Seemingly safe surfaces like kitchen counters, desks, refrigerator door handles and computer keyboards may also harbor the flu virus for hours -- sometimes as long as 48 hours, according to the Mayo Clinic. Make sure these are kept clean, Lawton counseled.
If you have to cough or sneeze, do so into a tissue or into the crook of your elbow -- not into the air where droplets can easily infect people near you.
Droplets from a vigorous cough can travel at 60 mph, Graham said.
If you do start to feel sick, stay home because people are contagious a day before they get symptoms and four days after those symptoms disappear, Lawton said.
The drug Tamiflu won't prevent the flu but it will shorten the course of the illness, Lawton said. Other than that, your best bet is to rest, drink lots of fluid and take an over-the-counter pain reliever, she added.
People at particular risk for the flu and its complications are pregnant women, those 65 and older and anyone with a chronic illness. The U.S. Centers for Disease Control and Prevention urges these people to get a flu shot, which is available as an injection or nasal spray and in a stronger dose for seniors.

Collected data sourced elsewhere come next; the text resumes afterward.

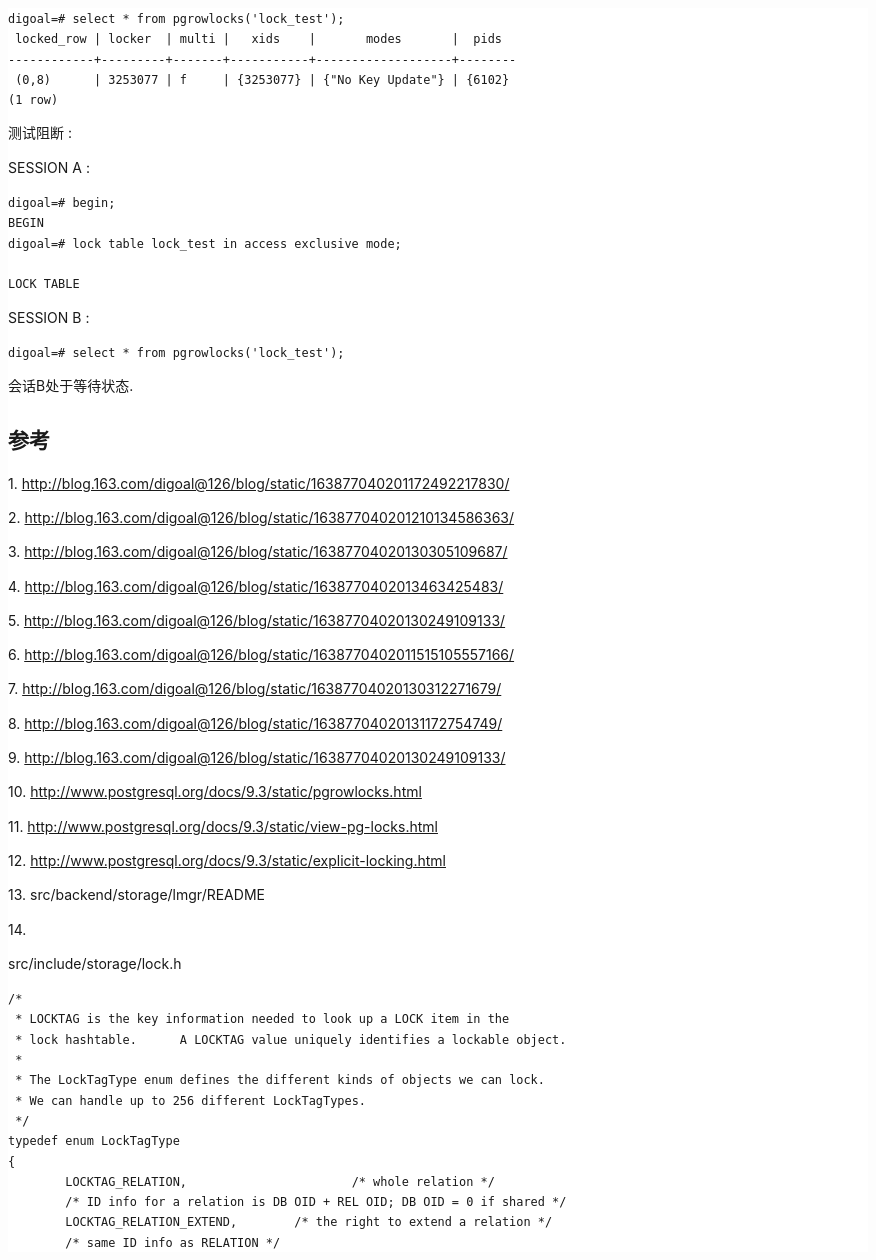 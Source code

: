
 ```  
digoal=# select * from pgrowlocks('lock_test');  
 locked_row | locker  | multi |   xids    |       modes       |  pids    
------------+---------+-------+-----------+-------------------+--------  
 (0,8)      | 3253077 | f     | {3253077} | {"No Key Update"} | {6102}  
(1 row)  
```  
  
测试阻断 :   
  
  
SESSION A :   
  
```  
digoal=# begin;  
BEGIN  
digoal=# lock table lock_test in access exclusive mode;  
  
LOCK TABLE  
```  
  
SESSION B :   
  
```  
digoal=# select * from pgrowlocks('lock_test');  
```  
  
会话B处于等待状态.  
  
## 参考  
1\. http://blog.163.com/digoal@126/blog/static/163877040201172492217830/  
  
2\. http://blog.163.com/digoal@126/blog/static/163877040201210134586363/  
  
3\. http://blog.163.com/digoal@126/blog/static/16387704020130305109687/  
  
4\. http://blog.163.com/digoal@126/blog/static/1638770402013463425483/  
  
5\. http://blog.163.com/digoal@126/blog/static/16387704020130249109133/  
  
6\. http://blog.163.com/digoal@126/blog/static/1638770402011515105557166/  
  
7\. http://blog.163.com/digoal@126/blog/static/16387704020130312271679/  
  
8\. http://blog.163.com/digoal@126/blog/static/16387704020131172754749/  
  
9\. http://blog.163.com/digoal@126/blog/static/16387704020130249109133/  
  
10\. http://www.postgresql.org/docs/9.3/static/pgrowlocks.html  
  
11\. http://www.postgresql.org/docs/9.3/static/view-pg-locks.html  
  
12\. http://www.postgresql.org/docs/9.3/static/explicit-locking.html  
  
13\. src/backend/storage/lmgr/README  
  
14\.   
  
src/include/storage/lock.h  
  
```  
/*  
 * LOCKTAG is the key information needed to look up a LOCK item in the  
 * lock hashtable.      A LOCKTAG value uniquely identifies a lockable object.  
 *  
 * The LockTagType enum defines the different kinds of objects we can lock.  
 * We can handle up to 256 different LockTagTypes.  
 */  
typedef enum LockTagType  
{  
        LOCKTAG_RELATION,                       /* whole relation */  
        /* ID info for a relation is DB OID + REL OID; DB OID = 0 if shared */  
        LOCKTAG_RELATION_EXTEND,        /* the right to extend a relation */  
        /* same ID info as RELATION */  
```
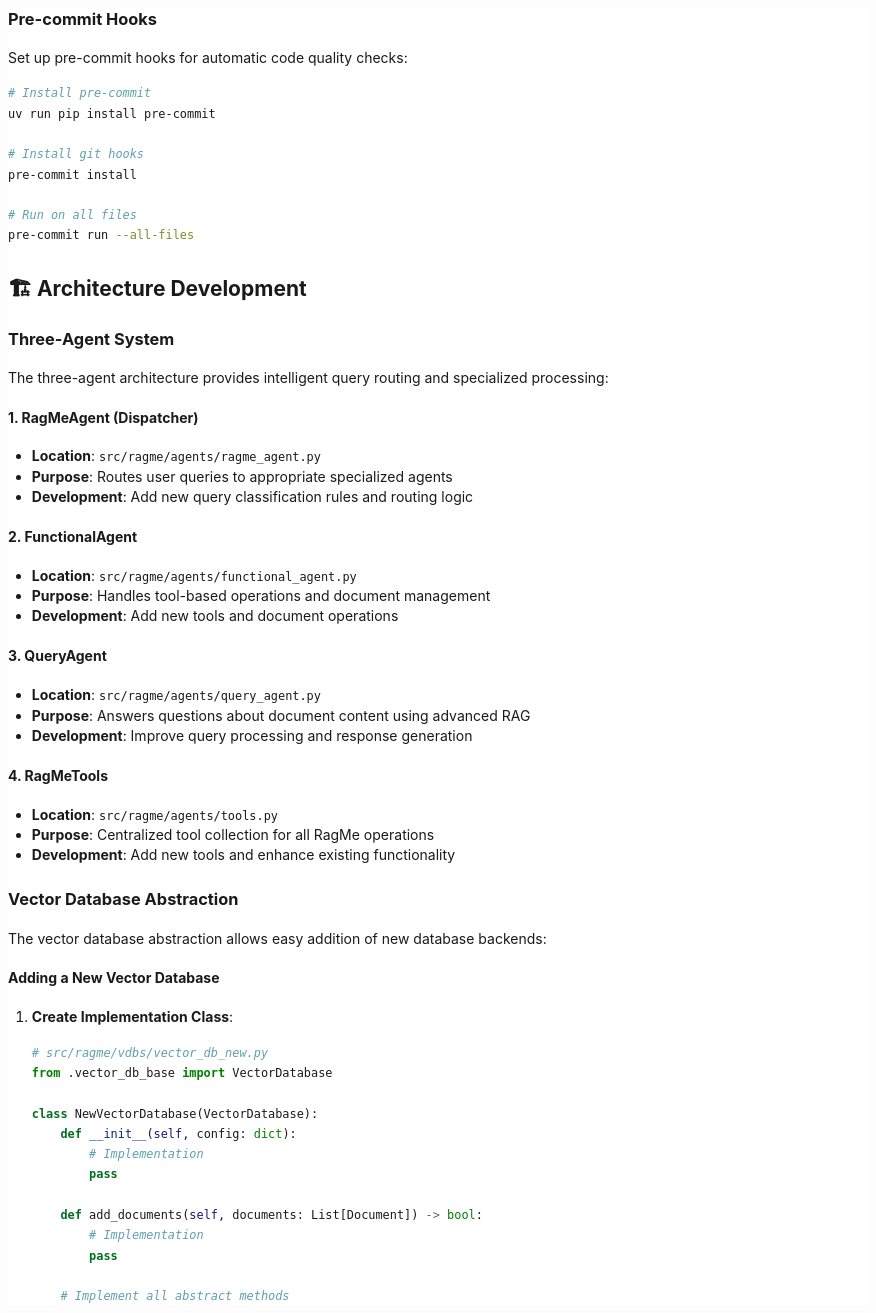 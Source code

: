 ### Pre-commit Hooks

Set up pre-commit hooks for automatic code quality checks:

```bash
# Install pre-commit
uv run pip install pre-commit

# Install git hooks
pre-commit install

# Run on all files
pre-commit run --all-files
```

## 🏗️ Architecture Development

### Three-Agent System

The three-agent architecture provides intelligent query routing and specialized processing:

#### 1. **RagMeAgent (Dispatcher)**
- **Location**: `src/ragme/agents/ragme_agent.py`
- **Purpose**: Routes user queries to appropriate specialized agents
- **Development**: Add new query classification rules and routing logic

#### 2. **FunctionalAgent**
- **Location**: `src/ragme/agents/functional_agent.py`
- **Purpose**: Handles tool-based operations and document management
- **Development**: Add new tools and document operations

#### 3. **QueryAgent**
- **Location**: `src/ragme/agents/query_agent.py`
- **Purpose**: Answers questions about document content using advanced RAG
- **Development**: Improve query processing and response generation

#### 4. **RagMeTools**
- **Location**: `src/ragme/agents/tools.py`
- **Purpose**: Centralized tool collection for all RagMe operations
- **Development**: Add new tools and enhance existing functionality

### Vector Database Abstraction

The vector database abstraction allows easy addition of new database backends:

#### Adding a New Vector Database

1. **Create Implementation Class**:
   ```python
   # src/ragme/vdbs/vector_db_new.py
   from .vector_db_base import VectorDatabase
   
   class NewVectorDatabase(VectorDatabase):
       def __init__(self, config: dict):
           # Implementation
           pass
       
       def add_documents(self, documents: List[Document]) -> bool:
           # Implementation
           pass
       
       # Implement all abstract methods
   ```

Forty-one states are reporting widespread flu activity. There have been 18 flu-related deaths of children so far and about 2,300 people have been hospitalized since Oct. 1, according to the CDC.
The epidemic is so bad in Boston, where four flu-related deaths have been reported, that Mayor Thomas Menino declared a state of emergency on Wednesday. The city has already recorded 700 confirmed cases of flu, compared with 70 cases for all of last year, according to Boston.com.